Earth Planets Space, Vol. 58 (No. 9), pp. 1113-1121, 2006

Combined ground-based optical support for the aurora (DELTA) sounding rocket campaign

Eoghan Griffin1, Mike Kosch2,7, Anasuya Aruliah1, Andrew Kavanagh2, Ian McWhirter1, Andrew Senior2, Elaina Ford1, Chris Davis3, Takumi Abe4, Junichi Kurihara4, Kirsti Kauristie5, and Yasunobu Ogawa6

1Atmospheric Physics Laboratory, University College London, 67-73 Riding House Street, London W1W 7EJ, U.K.
2Communication Systems, Lancaster University, Lancaster LA1 4WA, U.K.
3Space Science Department, Rutherford Appleton Laboratory, Chilton, Didcot, Oxford OX11 0QX, U.K.
4Institute of Space and Astronautical Science, Japan Aerospace Exploration Agency, Sagamihara, Kanagawa 229-8510, Japan
5Finnish Meteorological Institute, P. O. Box 503, FIN-00101, Helsinki, Finland
6Solar-Terrestrial Environment Laboratory, Nagoya University, Chikusa-ku, Nagoya 464-8601, Japan
7Honorary Research Fellow, University of Kwazulu-Natal, Durban 4001, South Africa

(Received September 29, 2005; Revised March 25, 2006; Accepted April 12, 2006; Online published September 29, 2006)

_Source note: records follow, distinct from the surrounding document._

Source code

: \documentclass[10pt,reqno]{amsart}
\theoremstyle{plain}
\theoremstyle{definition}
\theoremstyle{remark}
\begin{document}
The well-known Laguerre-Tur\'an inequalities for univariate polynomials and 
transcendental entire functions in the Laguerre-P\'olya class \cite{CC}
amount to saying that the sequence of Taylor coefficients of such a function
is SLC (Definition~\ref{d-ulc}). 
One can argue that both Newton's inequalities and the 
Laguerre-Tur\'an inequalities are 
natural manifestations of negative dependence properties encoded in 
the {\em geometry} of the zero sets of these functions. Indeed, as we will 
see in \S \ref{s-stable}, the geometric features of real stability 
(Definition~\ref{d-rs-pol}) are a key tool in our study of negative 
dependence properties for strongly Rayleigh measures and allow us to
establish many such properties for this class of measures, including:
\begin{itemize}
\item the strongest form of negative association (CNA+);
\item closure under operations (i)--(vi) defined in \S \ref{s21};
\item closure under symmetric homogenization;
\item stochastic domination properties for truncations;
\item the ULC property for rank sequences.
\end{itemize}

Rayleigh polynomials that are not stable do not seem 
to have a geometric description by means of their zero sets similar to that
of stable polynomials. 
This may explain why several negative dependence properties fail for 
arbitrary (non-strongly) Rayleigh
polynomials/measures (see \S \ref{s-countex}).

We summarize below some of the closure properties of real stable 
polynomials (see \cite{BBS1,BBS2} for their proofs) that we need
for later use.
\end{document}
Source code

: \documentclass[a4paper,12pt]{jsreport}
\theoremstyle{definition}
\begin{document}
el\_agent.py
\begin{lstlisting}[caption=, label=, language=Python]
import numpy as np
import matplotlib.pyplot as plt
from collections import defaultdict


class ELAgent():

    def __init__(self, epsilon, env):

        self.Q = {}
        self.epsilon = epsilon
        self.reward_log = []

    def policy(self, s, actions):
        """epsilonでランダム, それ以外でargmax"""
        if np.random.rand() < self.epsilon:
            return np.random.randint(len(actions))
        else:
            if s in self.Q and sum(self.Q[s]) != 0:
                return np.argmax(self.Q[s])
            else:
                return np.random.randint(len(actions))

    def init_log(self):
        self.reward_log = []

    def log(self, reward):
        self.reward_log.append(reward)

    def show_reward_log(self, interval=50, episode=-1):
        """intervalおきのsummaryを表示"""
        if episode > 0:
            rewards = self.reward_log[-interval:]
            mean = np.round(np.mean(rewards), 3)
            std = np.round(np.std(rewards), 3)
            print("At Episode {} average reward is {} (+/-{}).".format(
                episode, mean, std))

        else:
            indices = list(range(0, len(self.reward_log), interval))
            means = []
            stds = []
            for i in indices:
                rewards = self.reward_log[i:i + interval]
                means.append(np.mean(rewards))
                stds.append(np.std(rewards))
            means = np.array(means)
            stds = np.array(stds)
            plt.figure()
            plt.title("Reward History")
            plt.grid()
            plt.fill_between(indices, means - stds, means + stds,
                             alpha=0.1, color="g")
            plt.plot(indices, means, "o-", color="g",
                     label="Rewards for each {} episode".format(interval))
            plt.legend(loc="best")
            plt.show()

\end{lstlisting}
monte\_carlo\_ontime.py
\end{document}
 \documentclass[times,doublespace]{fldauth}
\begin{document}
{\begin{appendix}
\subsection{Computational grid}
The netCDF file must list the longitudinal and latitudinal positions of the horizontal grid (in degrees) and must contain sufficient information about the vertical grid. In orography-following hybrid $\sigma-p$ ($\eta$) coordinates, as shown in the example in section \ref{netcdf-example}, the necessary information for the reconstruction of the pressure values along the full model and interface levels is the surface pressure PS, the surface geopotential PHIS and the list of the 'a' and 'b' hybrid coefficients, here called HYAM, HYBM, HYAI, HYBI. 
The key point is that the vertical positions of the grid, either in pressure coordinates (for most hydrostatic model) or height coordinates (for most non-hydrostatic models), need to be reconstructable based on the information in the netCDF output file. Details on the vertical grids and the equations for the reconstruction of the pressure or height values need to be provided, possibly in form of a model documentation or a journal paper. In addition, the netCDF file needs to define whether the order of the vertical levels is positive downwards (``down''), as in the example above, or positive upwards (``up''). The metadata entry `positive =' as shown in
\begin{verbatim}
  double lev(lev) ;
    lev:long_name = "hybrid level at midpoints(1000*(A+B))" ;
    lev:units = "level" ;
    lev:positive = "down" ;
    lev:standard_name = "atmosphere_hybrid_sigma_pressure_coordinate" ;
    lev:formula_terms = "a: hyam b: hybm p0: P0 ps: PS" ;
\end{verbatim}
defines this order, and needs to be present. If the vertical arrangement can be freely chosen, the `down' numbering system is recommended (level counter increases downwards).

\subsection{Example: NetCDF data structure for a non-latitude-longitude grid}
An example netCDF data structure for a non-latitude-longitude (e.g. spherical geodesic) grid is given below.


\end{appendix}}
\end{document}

Abstract: The Japan Aerospace Exploration Agency (JAXA) DELTA rocket experiment, successfully launched from Andøya at 0033 UT on December 13, 2004, supported by ground based optical instruments, primarily 2 Fabry-Perot Interferometers (FPIs) located at Skibotn, Norway (69.3°N, 20.4°E) and the KEOPS Site, Esrange, Kiruna, Sweden (67.8°N, 20.4°E). Both these instruments sampled the 557.7 nm lower thermosphere atomic oxygen emission and provided neutral temperatures and line-of-sight wind velocities, with deduced vector wind patterns over each site. All sky cameras allow contextual auroral information to be acquired. The proximity of the sites provided overlapping fields of view, adjacent to the trajectory of the DELTA rocket. This allowed independent verification of the absolute temperatures in the relatively quiet conditions early in the night, especially important given the context provided by co-located EISCAT ion temperature measurements which allow investigation of the likely emission altitude of the passive FPI measurements. The results demonstrate that this altitude changes from 120 km pre-midnight to 115 km post-midnight. Within this large scale context the results from the FPIs also demonstrate smaller scale structure in neutral temperatures, winds and intensities consistent with localised heating. These results present a challenge to the representation of thermospheric variability for the existing models of the region.
Key words: Polar aeronomy, lower thermosphere, Fabry-Perot Interferometer.